Sono passati meno di due anni, da quando su Famigliacristiana.it davamo la notizia del ritrovamento, dopo un inventario scrupoloso tra le opere non esposte della basilica romana di Santa Maria sopra Minerva, di un bozzetto in gesso realizzato da Vincenzo Jerace (1862-1947), artista poliedrico affascinato dalle scienze naturali, originario di Polistena (Reggio Calabria), del volto della beata Maria Cristina di Savoia.
Ora, l’opera, che rischiava di cadere nell’oblio, è esposta, nella cappella di Ognissanti, decorata con pregevoli dipinti e sculture per volontà di papa Clemente X (anche i busti del padre e del fratello cardinale del Pontefice), alla destra dell’altare maggiore dello storico tempio, non distante dal Pantheon, che custodisce le spoglie di figure d’alta spiritualità, come santa Caterina da Siena, dottore della Chiesa, o il Beato Angelico, patrono universale degli artisti, e capolavori noti in tutto il mondo, come gli affreschi di Melozzo da Forlì o Filippino Lippi.
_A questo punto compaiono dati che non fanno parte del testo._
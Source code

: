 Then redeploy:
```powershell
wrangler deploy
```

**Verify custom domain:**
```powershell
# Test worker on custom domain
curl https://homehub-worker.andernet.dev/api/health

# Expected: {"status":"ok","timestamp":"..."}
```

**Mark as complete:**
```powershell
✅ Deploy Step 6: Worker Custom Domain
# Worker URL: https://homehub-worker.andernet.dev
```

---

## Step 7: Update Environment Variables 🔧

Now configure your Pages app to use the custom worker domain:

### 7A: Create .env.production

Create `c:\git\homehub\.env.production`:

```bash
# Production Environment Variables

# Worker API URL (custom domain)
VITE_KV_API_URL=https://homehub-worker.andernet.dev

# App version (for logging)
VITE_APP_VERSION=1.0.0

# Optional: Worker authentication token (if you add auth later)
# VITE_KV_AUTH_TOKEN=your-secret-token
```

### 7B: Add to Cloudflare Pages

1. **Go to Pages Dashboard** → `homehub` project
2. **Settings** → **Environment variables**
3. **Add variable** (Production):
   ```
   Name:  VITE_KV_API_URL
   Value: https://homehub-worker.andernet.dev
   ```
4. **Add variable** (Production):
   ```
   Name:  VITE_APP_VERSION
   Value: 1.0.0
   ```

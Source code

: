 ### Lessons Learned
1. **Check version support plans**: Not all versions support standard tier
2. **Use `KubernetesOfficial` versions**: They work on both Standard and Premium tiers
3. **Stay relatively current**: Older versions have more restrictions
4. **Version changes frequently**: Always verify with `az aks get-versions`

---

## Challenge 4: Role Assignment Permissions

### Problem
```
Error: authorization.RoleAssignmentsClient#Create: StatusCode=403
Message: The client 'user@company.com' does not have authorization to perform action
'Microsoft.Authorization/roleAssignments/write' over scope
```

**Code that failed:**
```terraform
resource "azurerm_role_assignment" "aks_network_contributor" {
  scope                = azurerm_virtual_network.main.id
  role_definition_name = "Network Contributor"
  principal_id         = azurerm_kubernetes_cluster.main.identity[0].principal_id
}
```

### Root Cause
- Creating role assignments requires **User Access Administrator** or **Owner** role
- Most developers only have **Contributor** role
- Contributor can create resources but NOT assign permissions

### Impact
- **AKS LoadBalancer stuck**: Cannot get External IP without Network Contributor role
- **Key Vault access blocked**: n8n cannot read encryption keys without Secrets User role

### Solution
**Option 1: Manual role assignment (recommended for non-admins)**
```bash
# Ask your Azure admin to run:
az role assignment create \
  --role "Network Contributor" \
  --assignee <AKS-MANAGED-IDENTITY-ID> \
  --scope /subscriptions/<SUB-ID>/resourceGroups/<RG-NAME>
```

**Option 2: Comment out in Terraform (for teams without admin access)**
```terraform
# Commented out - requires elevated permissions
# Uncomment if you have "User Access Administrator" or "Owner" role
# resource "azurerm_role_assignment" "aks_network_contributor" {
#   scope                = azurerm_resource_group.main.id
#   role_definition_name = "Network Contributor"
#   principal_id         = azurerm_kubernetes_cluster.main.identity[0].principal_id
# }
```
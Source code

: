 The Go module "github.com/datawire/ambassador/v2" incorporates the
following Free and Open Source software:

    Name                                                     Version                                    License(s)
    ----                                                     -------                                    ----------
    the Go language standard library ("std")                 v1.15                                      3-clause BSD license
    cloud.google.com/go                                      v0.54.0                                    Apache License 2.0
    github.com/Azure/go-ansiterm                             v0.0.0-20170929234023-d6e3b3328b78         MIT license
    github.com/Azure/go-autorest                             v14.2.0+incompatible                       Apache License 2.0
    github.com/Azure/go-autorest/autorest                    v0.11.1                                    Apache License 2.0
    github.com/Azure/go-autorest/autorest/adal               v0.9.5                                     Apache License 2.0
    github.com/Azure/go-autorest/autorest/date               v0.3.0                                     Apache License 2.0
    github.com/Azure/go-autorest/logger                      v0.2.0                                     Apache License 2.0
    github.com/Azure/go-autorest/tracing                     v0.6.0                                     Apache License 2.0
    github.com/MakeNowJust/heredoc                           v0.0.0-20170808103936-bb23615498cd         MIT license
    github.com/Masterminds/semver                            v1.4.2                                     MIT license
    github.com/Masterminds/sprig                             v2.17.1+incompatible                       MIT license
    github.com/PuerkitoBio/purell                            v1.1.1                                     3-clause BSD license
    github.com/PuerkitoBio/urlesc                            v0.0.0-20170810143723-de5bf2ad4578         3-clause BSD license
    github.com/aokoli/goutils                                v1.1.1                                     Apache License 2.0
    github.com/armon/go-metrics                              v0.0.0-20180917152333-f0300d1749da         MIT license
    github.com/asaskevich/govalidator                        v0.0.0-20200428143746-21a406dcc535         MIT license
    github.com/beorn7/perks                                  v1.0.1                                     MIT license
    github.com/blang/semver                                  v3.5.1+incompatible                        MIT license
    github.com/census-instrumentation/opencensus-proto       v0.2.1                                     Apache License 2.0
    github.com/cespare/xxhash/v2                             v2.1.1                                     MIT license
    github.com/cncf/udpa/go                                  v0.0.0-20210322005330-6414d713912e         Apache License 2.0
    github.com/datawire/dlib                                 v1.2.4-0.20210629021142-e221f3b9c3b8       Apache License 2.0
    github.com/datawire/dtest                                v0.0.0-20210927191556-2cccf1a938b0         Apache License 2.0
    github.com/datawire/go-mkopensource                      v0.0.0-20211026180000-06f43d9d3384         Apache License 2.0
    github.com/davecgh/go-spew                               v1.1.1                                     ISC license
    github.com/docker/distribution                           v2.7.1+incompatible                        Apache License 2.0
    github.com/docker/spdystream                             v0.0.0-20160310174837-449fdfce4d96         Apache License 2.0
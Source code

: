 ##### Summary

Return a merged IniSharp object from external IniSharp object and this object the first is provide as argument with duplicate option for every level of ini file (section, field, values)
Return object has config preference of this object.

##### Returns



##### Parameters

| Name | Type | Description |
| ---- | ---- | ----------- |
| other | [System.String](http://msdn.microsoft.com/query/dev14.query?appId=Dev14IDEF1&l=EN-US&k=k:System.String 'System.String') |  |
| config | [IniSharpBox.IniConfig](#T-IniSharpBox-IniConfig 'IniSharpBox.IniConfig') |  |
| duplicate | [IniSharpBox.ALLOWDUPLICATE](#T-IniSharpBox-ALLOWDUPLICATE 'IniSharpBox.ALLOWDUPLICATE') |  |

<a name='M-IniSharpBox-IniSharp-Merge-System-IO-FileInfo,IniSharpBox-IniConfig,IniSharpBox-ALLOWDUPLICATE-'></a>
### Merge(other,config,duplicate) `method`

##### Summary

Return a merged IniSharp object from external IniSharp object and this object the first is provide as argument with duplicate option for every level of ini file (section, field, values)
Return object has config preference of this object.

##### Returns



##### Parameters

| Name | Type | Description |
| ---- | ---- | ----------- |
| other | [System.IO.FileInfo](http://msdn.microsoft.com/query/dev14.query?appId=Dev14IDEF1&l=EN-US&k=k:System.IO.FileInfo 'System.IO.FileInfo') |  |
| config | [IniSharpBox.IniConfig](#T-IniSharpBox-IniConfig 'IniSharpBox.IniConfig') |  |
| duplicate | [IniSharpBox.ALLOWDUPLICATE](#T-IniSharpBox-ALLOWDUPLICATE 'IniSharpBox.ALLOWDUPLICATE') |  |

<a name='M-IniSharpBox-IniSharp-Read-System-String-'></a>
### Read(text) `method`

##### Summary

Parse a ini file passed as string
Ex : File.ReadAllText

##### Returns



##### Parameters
Il busto della “Reginella Santa”, come la chiamò Benedetto Croce in un breve saggio che le dedicò nel 1924, è stato scoperto e benedetto domenica 25 gennaio, dopo la Messa per l’undicesimo anniversario della beatificazione di Maria Cristina (1812-1836), regina delle Due Sicilie, ultimogenita di Vittorio Emanuele I, re di Piemonte e Sardegna, e prima moglie di Ferdinando II. Accanto all’effigie della Beata sono state poste le sue reliquie. Alla cerimonia era presente una folta rappresentanza dei Convegni di Cultura che portano il nome della sovrana e ne coltivano la memoria. La scultura restituita alla devozione religiosa ma anche all’apprezzamento degli studiosi d’arte è in realtà un bozzetto preparatorio per un monumento che si sarebbe dovuto erigere nel 1936, primo centenario della morte della beata sabauda, in onore della quale fu anche promossa quell’anno una grande mostra, alla reggia di Napoli, città in cui risiedeva l’artista, accolto in gioventù dal fratello Francesco.
La paternità del bozzetto è certa grazie alla firma incisa dallo stesso Jerace, famoso anche per le sue estrose creazioni liberty in marmo, metallo e ceramica, per le ville che progettò in Campania e a Londra e per monumenti come il Redentore commissionatogli dalla città di Nuoro per il Giubileo del 1900, il gruppo scultoreo del Sinite Parvulos, al Forest Lawn memorial park di Cypress nei dintorni di Los Angeles e varie opere in memoria dei caduti della Grande Guerra erette in Calabria, sua terra natia.
L’esposizione del busto il cui volto è fedele al calco funerario di Maria Cristina, richiama ancora una volta l’attenzione sulla figura di questa giovane regina, spentasi il 31 gennaio 1836, appena 23enne, due settimane dopo la nascita dell’unico figlio, Francesco II, detto “Franceschiello”, ultimo re borbonico, detronizzato dai lontani cugini della madre. Nonostante la giovane età, a Napoli Maria Cristina realizzò una serie di opere umanitarie, anticipando l’orientamento del cattolicesimo socialmente impegnato diffusosi sul finire del XIX secolo. Non si limitava a sostenere economicamente gli indigenti ma voleva cambiarne le condizioni di vita. Aprì mobilifici e maglifici a Napoli, rivitalizzò le seterie di San Leucio nel Casertano dando lavoro agli “ultimi”, e reinvestiva gli utili di queste attività in altri progetti di carità. L’amore per il prossimo e l’umiltà animarono Maria Cristina sino all’ultimo respiro, tanto che, durante l’agonia chiese perdono a tutti i parenti e a tutto il personale della corte per le eventuali mancanze compiute. Così come ardeva in lei, sino alla fine, la più completa fiducia nel disegno divino: si spegne ripetendo quello che fu il suo motto per tutta la breve esperienza terrena: «Credo in Dio, amo Dio, spero in Dio».
Parole, è stato ricordato durante la funzione dello scorso 25 gennaio, dovrebbero ispirare ogni suo devoto. Ferdinando II di cui lei aveva mitigato eccessi e intemperanze, oltre ad averlo avvicinato alla fede (recitavamo assieme il Rosario prima di ogni Consiglio di Stato) dichiarò al processo di beatificazione: «Maria Cristina mi ha insegnato a vivere e a morire».